THE RECORDS Block Start

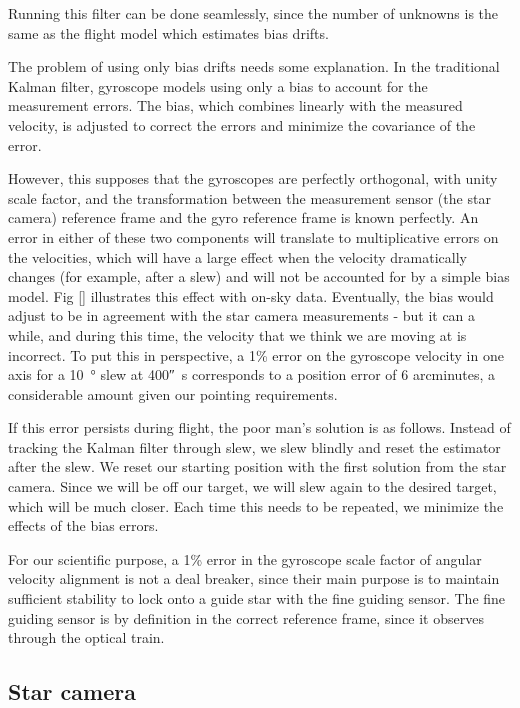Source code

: Running this filter can be done seamlessly, since the number of unknowns is the same as the flight model which estimates bias drifts. 

The problem of using only bias drifts needs some explanation. In the traditional Kalman filter, gyroscope models using only a bias to account for the measurement errors. The bias, which combines linearly with the measured velocity, is adjusted to correct the errors and minimize the covariance of the error.

However, this supposes that the gyroscopes are perfectly orthogonal, with unity scale factor, and the transformation between the measurement sensor (the star camera) reference frame and the gyro reference frame is known perfectly. An error in either of these two components will translate to multiplicative errors on the velocities, which will have a large effect when the velocity dramatically changes (for example, after a slew) and will not be accounted for by a simple bias model. Fig [] illustrates this effect with on-sky data. Eventually, the bias would adjust to be in agreement with the star camera measurements - but it can a while, and during this time, the velocity that we think we are moving at is incorrect. To put this in perspective, a 1\% error on the gyroscope velocity in one axis for a \SI{10}{\degree} slew at \ang{;;400}\si{\per\second} corresponds to a position error of 6 arcminutes, a considerable amount given our pointing requirements.

If this error persists during flight, the poor man's solution is as follows. Instead of tracking the Kalman filter through slew, we slew blindly and reset the estimator after the slew. We reset our starting position with the first solution from the star camera. Since we will be off our target, we will slew again to the desired target, which will be much closer. Each time this needs to be repeated, we minimize the effects of the bias errors.

For our scientific purpose, a 1\% error in the gyroscope scale factor of angular velocity alignment is not a deal breaker, since their main purpose is to maintain sufficient stability to lock onto a guide star with the fine guiding sensor. The fine guiding sensor is by definition in the correct reference frame, since it observes through the optical train. 






\subsection{Star camera}

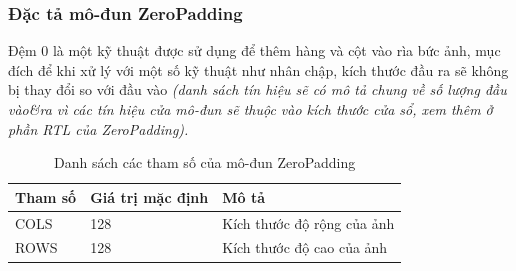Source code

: \subsubsection{Đặc tả mô-đun ZeroPadding}
Đệm 0 là một kỹ thuật được sử dụng để thêm hàng và cột vào rìa bức ảnh, mục đích để khi xử lý với một số kỹ thuật như nhân chập, kích thước đầu ra sẽ không bị thay đổi so với đầu vào \textit{(danh sách tín hiệu sẽ có mô tả chung về số lượng đầu vào\&ra vì các tín hiệu cửa mô-đun sẽ thuộc vào kích thước cửa sổ, xem thêm ở phần RTL của ZeroPadding).}




\begin{table}[!ht]
    \centering
    \renewcommand{\arraystretch}{1.3} %
        \caption{Danh sách các tham số của mô-đun ZeroPadding }
    \begin{tabular}{|p{3cm} p{4cm} p{8cm}|}
        \hline
        \rowcolor{gray!30}
        \textbf{Tham số } & \textbf{Giá trị mặc định}  & \textbf{Mô tả} \\
        \hline
        COLS & 128 & Kích thước độ rộng của ảnh
        \\ \hline
        ROWS & 128 & Kích thước độ cao của ảnh
        \\ \hline
    \end{tabular}

    \label{tab:paramListZeroPadding}
\end{table}


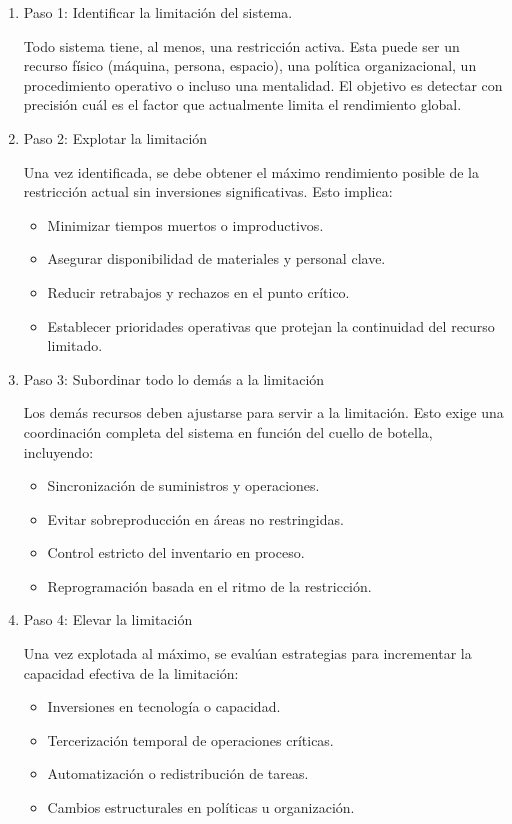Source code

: \documentclass[a4paper,oneside,11pt]{article}
\begin{document}
\begin{enumerate}
    \item Paso 1: Identificar la limitación del sistema.

    Todo sistema tiene, al menos, una restricción activa. Esta puede ser un recurso físico (máquina, persona, espacio), una política organizacional, un procedimiento operativo o incluso una mentalidad. El objetivo es detectar con precisión cuál es el factor que actualmente limita el rendimiento global.

    \item Paso 2: Explotar la limitación

    Una vez identificada, se debe obtener el máximo rendimiento posible de la restricción actual sin inversiones significativas. Esto implica:
    \begin{itemize}
        \item Minimizar tiempos muertos o improductivos.
        \item Asegurar disponibilidad de materiales y personal clave.
        \item Reducir retrabajos y rechazos en el punto crítico.
        \item Establecer prioridades operativas que protejan la continuidad del recurso limitado.
    \end{itemize}

    \item Paso 3: Subordinar todo lo demás a la limitación

    Los demás recursos deben ajustarse para servir a la limitación. Esto exige una coordinación completa del sistema en función del cuello de botella, incluyendo:

    \begin{itemize}
        \item Sincronización de suministros y operaciones.
        \item Evitar sobreproducción en áreas no restringidas.
        \item Control estricto del inventario en proceso.
        \item Reprogramación basada en el ritmo de la restricción.
    \end{itemize}

    \item Paso 4: Elevar la limitación

    Una vez explotada al máximo, se evalúan estrategias para incrementar la capacidad efectiva de la limitación:

    \begin{itemize}
        \item Inversiones en tecnología o capacidad.
        \item Tercerización temporal de operaciones críticas.
        \item Automatización o redistribución de tareas.
        \item Cambios estructurales en políticas u organización.
    \end{itemize}
    

\end{enumerate}
\end{document}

THE RECORDS Block End

▶ [EXERCISE DESCRIPTION]
Using the entries above, give again exactly the lines from the line holding "limitación del sistema." through the line holding "muertos o improductivos.". Include both end lines and nothing else.

▶ [RESPONSE BOX]
    \item Paso 1: Identificar la limitación del sistema.

    Todo sistema tiene, al menos, una restricción activa. Esta puede ser un recurso físico (máquina, persona, espacio), una política organizacional, un procedimiento operativo o incluso una mentalidad. El objetivo es detectar con precisión cuál es el factor que actualmente limita el rendimiento global.

    \item Paso 2: Explotar la limitación

    Una vez identificada, se debe obtener el máximo rendimiento posible de la restricción actual sin inversiones significativas. Esto implica:
    \begin{itemize}
        \item Minimizar tiempos muertos o improductivos.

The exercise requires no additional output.